Esto es parte de un gesto incorporado de toda jugadora de vóley. Te lanzo la pelota, vos me la devolvés, salto y defino. Mi cuerpo ya entró en calor, siento las fibras de los músculos, me animo a hacerlo, sé cómo hacerlo. Ya me había preguntado Lali cuándo iba a saltar, después del segundo entrenamiento.

—De a poco —contesté.

—¿Hoy?

—El viernes que viene.

Hace más de quince años que juego al vóley de manera profesional.

Entonces sucede. En ese gimnasio cerrado. Bajo las luces de un viernes de agosto. Media hora después de las ocho, en mi tercer entrenamiento de vuelta a la actividad de jugadora profesional.

Salto y siento un dolor espantoso en la pierna derecha, como una mordida profunda que nunca había experimentado, seguida de una constricción aguda, breve, como si mis huesos se consumieran en un instante de sorpresa y veneno.

Caigo sobre la superficie, de espaldas sobre el parqué de la cancha, entera, sin poder amortiguar el impacto. Quedo sumergida en lo difuso; todo lo que me rodea es traslúcido, como lejano.

Arde mi pierna, late mi pierna, algo espantoso ocurre en mi pierna derecha y no quiero ni mirar.

No se escucha nada. Ningún tu, tun.

Yo sé lo que es un esguince, sé que lo que es un dolor lumbar o una distensión de ligamentos. Pero esto es mucho más. Esto es mucho peor.

Miro hacia arriba, hacia las luces de la cancha cubierta. El panorama comienza a poblarse de rostros, de piernas, cinturas y cuerpos proyectados en perspectiva desde el suelo. Las jugadoras que me rodean son como torres, rascacielos que me observan desde la seguridad de lo alto. Están de pie, las veo altas, proyectadas como en un punto de fuga hacia el cielorraso del gimnasio.

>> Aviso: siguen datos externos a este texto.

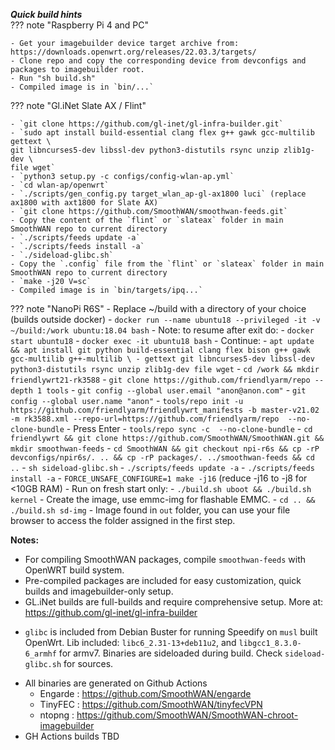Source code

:_**Quick build hints**_  
??? note "Raspberry Pi 4 and PC"

    - Get your imagebuilder device target archive from: https://downloads.openwrt.org/releases/22.03.3/targets/ 
    - Clone repo and copy the corresponding device from devconfigs and packages to imagebuilder root. 
    - Run "sh build.sh" 
    - Compiled image is in `bin/...` 
  

??? note "Gl.iNet Slate AX / Flint"

    - `git clone https://github.com/gl-inet/gl-infra-builder.git` 
    - `sudo apt install build-essential clang flex g++ gawk gcc-multilib gettext \
    git libncurses5-dev libssl-dev python3-distutils rsync unzip zlib1g-dev \
    file wget` 
    - `python3 setup.py -c configs/config-wlan-ap.yml` 
    - `cd wlan-ap/openwrt` 
    - `./scripts/gen_config.py target_wlan_ap-gl-ax1800 luci` (replace ax1800 with axt1800 for Slate AX)
    - `git clone https://github.com/SmoothWAN/smoothwan-feeds.git`
    - Copy the content of the `flint` or `slateax` folder in main SmoothWAN repo to current directory
    - `./scripts/feeds update -a`
    - `./scripts/feeds install -a`
    - `./sideload-glibc.sh`
    - Copy the `.config` file from the `flint` or `slateax` folder in main SmoothWAN repo to current directory
    - `make -j20 V=sc` 
    - Compiled image is in `bin/targets/ipq...` 

    
??? note "NanoPi R6S"
    - Replace ~/build with a directory of your choice (builds outside docker)
    - `docker run --name ubuntu18 --privileged -it -v ~/build:/work ubuntu:18.04 bash`
    - Note: to resume after exit do:
    - `docker start ubuntu18`
    - `docker exec -it ubuntu18 bash`
    - Continue:
    - `apt update && apt install git python build-essential clang flex bison g++ gawk gcc-multilib g++-multilib \
    - gettext git libncurses5-dev libssl-dev python3-distutils rsync unzip zlib1g-dev file wget`
    - `cd /work && mkdir friendlywrt21-rk3588`
    - `git clone https://github.com/friendlyarm/repo --depth 1 tools`
    - `git config --global user.email "anon@anon.com"`
    - `git config --global user.name "anon"`
    - `tools/repo init -u https://github.com/friendlyarm/friendlywrt_manifests -b master-v21.02 -m rk3588.xml --repo-url=https://github.com/friendlyarm/repo  --no-clone-bundle`
    - Press Enter
    - `tools/repo sync -c  --no-clone-bundle`
    - `cd friendlywrt && git clone https://github.com/SmoothWAN/SmoothWAN.git && mkdir smoothwan-feeds`
    - `cd SmoothWAN && git checkout npi-r6s && cp -rP devconfigs/npir6s/. .. && cp -rP packages/. ../smoothwan-feeds && cd ..`
    - `sh sideload-glibc.sh`
    - `./scripts/feeds update -a`
    - `./scripts/feeds install -a`
    - `FORCE_UNSAFE_CONFIGURE=1 make -j16` (reduce -j16 to -j8 for <10GB RAM)
    - Run on fresh start only:
    - `./build.sh uboot && ./build.sh kernel`
    - Create the image, use emmc-img for flashable EMMC.
    - `cd .. && ./build.sh sd-img` 
    - Image found in `out` folder, you can use your file browser to access the folder assigned in the first step.

**Notes:**  
  
- For compiling SmoothWAN packages, compile `smoothwan-feeds` with OpenWRT build system.
- Pre-compiled packages are included for easy customization, quick builds and imagebuilder-only setup.<br>  
- GL.iNet builds are full-builds and require comprehensive setup. More at: https://github.com/gl-inet/gl-infra-builder   
* `glibc` is included from Debian Buster for running Speedify on `musl` built OpenWrt. Lib included: `libc6_2.31-13+deb11u2`, and `libgcc1_8.3.0-6_armhf` for armv7. 
Binaries are sideloaded during build. Check `sideload-glibc.sh` for sources.
- All binaries are generated on Github Actions
    - Engarde : <https://github.com/SmoothWAN/engarde>
    - TinyFEC : <https://github.com/SmoothWAN/tinyfecVPN>
    - ntopng : <https://github.com/SmoothWAN/SmoothWAN-chroot-imagebuilder>
- GH Actions builds TBD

Mis ojos detectan sus expresiones: llegan, me miran, observan mi pierna y sus caras cambian, se dibujan muecas de espanto, de alarma, que intentan disimular, inmediatamente después, sin éxito. Por eso no levanto la cabeza, no pienso levantar la cabeza ni mirar ni hacer nada. Tengo miedo de mirar mi pierna, y eso también me da miedo.

Qué pasó, pregunta alguien. ¿Estás bien? No puedo contestar. Se me cierra la garganta.

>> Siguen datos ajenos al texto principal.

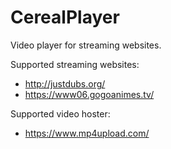 # CerealPlayer

Video player for streaming websites.

Supported streaming websites:
- http://justdubs.org/
- https://www06.gogoanimes.tv/

Supported video hoster:
- https://www.mp4upload.com/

—Algo pasó cuando salté —llego a musitar.

—Si vos no saltaste, Flaca —dice Lali.

Abro los ojos otra vez. No puedo hablar, quiero contestar, pero no puedo. Me siento aturdida. Pienso: cómo que no salté, ¿qué me están diciendo? Si repetí los movimientos, izquierdo, derecho, izquierdo. Yo salté, repito.

Quienes me rodean se abren para dar paso a Sergio, uno de los kinesiólogos del club. Mira la pierna y su expresión también cambia. Los segundos que siguen a este diálogo son revulsivos. Revuelven mi interior, mis entrañas. Hablan de urgencias. ¿Llamar una ambulancia?

La frase de Lali resuena dentro de mí: Flaca, no saltaste.

Siento, no sé por qué, no sé cómo, ganas de vomitar. Me baja la presión. Intento moverme. No puedo. El dolor se multiplica. ¿Cómo que no salté? Me preguntan si estoy bien y quedo tendida, intentando serenarme, procurando respirar, porque no puedo levantarme. No puedo siquiera llorar.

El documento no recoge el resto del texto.